BIGFUN AI in game development.
Historically AI has involved creating a rule-set and applying those rules with some feedback loop, such as a PID controller or neural network.
A large training set was required to give the processor options, and there was always the danger of over-training the system and getting artificially biased result.
Modern AI systems use a no-rules approach to learning, allowing the system to generate its own rules.
A prime example is object recognition. Teaching a machine to recognize cats used to involve storing the edges of hundreds of pictures of cats and comparing with these trained data sets to deduce a probability of cat-ness, given an arbitrary input image. The results were far from perfect, a cat with an unusual posture was seldom recognised because the algorithm was looking for things that the humans considered the epitomy of cat-ness, a clear silhouette for example. With modern storage being cheap and fast it is possible to feed in many videos of cats with less constrained rulesets, and then feeding in many videos of things that are not cats. It turns out the videos of things that are not cats are just as important to determining a cat.
Cross domain knowledge
Historically audio, video, word-based AI had radically different approaches to pattern recognition, with neural networks used as a common learning point. Modern AI algorithms are domain-independent, any data-set can be used to training. A word search and an image search, when paired can yield amazing results that humans can understand.
Pairs and relative data.
Modern AI uses relative data to determine features rather than absolute data. A relative analysis is independent of the signal variance as the learning is only concerned with changes to segments when matching patterns.
Breaking the rules.
One key difference in initial AI and modern AI is the removal of rules. It turns out that allowing a processor to create its own rules is vastly more efficient than forcing the data through a rule-set, the underlying hardware can tune the processing to suit the available system.

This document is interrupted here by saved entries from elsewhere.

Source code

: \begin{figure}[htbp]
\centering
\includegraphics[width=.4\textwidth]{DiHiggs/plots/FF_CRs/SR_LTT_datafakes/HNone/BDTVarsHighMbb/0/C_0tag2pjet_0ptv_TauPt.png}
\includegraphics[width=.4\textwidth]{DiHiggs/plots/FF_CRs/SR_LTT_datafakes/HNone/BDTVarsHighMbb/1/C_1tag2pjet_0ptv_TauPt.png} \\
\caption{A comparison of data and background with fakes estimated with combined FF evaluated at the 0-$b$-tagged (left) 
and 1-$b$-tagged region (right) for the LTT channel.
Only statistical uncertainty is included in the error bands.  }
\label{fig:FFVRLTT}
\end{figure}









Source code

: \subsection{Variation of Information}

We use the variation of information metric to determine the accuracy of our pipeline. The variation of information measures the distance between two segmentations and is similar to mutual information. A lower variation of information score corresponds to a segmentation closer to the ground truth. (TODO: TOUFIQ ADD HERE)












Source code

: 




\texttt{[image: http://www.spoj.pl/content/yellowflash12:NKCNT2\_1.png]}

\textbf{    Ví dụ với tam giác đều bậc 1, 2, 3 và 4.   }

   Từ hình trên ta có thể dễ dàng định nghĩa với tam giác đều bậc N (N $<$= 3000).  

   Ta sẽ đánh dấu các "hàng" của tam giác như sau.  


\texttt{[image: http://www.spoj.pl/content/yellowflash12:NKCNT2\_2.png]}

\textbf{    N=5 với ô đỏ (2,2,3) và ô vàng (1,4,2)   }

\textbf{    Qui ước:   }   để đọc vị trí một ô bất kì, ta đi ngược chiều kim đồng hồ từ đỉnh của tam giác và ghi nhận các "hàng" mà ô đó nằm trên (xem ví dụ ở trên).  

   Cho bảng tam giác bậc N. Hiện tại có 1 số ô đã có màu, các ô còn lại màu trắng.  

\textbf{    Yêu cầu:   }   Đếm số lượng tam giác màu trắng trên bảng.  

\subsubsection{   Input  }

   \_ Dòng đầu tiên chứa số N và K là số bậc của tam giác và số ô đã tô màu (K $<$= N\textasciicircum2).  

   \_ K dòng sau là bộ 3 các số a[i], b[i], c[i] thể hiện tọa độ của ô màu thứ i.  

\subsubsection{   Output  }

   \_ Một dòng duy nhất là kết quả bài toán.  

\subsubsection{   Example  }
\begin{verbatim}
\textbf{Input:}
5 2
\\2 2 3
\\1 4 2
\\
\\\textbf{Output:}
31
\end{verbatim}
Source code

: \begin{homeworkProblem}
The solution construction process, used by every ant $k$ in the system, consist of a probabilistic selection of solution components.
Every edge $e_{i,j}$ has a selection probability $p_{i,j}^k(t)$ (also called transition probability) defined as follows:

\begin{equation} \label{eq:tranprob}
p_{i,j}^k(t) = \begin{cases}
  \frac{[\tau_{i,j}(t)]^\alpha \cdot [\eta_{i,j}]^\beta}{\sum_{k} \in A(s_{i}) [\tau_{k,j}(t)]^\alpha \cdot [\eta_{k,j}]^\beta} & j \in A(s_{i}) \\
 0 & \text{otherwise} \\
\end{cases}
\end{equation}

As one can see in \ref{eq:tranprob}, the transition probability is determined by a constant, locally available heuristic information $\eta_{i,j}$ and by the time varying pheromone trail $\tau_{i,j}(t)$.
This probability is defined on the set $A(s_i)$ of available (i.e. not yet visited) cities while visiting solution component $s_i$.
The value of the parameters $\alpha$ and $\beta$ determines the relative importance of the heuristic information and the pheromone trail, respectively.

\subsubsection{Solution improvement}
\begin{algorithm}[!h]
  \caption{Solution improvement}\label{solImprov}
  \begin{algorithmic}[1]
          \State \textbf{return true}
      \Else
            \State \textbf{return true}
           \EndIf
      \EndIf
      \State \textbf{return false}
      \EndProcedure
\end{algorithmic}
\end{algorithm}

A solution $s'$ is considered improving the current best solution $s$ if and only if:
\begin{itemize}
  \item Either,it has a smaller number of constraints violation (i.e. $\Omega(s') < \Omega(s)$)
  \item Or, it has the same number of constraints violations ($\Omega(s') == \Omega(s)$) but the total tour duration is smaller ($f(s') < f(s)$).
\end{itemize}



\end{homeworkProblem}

So how to you create a truly artificial being?
We want our being to teach itself. We let it play by adding a randomness to its learning, just as a baby randomly flails and creates sounds to test out the limits and reactions of the environment.
Buy human simulation aside, let’s start with a dot. Our dot requires some motivation to do anything, just as humans have motivations that evolved into reproduction, survival and luxury.
Our dot has a target position and a limited lifespan. We program our dot to spend a portion of its life playing, and discovering its own rules. The next part is achieving its goal. The final part is transferring its rules to others.